→ **Records for the exercise**:

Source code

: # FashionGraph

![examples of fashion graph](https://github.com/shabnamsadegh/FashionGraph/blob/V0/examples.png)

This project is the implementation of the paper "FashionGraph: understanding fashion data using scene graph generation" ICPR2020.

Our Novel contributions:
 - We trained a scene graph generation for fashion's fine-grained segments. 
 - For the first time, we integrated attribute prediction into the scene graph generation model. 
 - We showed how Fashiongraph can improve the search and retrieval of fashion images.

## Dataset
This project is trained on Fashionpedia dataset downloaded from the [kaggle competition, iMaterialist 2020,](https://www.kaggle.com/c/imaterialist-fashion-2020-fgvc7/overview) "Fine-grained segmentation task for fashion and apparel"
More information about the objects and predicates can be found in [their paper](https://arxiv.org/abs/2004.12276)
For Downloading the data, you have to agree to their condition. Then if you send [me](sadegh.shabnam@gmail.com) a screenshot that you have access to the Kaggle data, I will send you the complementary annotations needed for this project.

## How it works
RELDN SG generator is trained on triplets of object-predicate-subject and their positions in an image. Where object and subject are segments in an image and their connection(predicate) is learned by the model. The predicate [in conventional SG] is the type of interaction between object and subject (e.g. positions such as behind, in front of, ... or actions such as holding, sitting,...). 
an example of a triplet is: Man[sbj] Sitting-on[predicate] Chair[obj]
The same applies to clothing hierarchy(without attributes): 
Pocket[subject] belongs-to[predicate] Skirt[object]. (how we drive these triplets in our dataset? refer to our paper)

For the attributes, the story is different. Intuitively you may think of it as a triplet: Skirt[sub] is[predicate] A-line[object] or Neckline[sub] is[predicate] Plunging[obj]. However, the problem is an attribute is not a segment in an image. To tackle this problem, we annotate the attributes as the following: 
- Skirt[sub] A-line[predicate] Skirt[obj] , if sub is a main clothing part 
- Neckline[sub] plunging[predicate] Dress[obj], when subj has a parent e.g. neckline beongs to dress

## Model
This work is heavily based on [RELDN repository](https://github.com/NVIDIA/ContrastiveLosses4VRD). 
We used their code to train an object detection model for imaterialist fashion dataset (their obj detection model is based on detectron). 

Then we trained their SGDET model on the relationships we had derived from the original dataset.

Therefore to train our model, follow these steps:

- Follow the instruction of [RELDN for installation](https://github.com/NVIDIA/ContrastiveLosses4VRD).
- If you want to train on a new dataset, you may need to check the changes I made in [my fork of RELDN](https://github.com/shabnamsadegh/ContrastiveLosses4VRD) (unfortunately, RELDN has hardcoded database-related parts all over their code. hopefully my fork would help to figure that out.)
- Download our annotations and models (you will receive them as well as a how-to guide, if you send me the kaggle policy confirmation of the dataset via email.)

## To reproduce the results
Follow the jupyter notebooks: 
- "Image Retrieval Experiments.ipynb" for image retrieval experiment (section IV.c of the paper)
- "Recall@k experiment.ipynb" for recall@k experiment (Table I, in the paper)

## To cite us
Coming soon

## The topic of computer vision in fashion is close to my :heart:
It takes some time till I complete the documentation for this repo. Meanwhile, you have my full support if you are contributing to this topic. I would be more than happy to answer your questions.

→ **Try it**:
Return all lines of the material that have "from" in them.

→ **Answer to this exercise**:
This project is trained on Fashionpedia dataset downloaded from the [kaggle competition, iMaterialist 2020,](https://www.kaggle.com/c/imaterialist-fashion-2020-fgvc7/overview) "Fine-grained segmentation task for fashion and apparel"
Then we trained their SGDET model on the relationships we had derived from the original dataset.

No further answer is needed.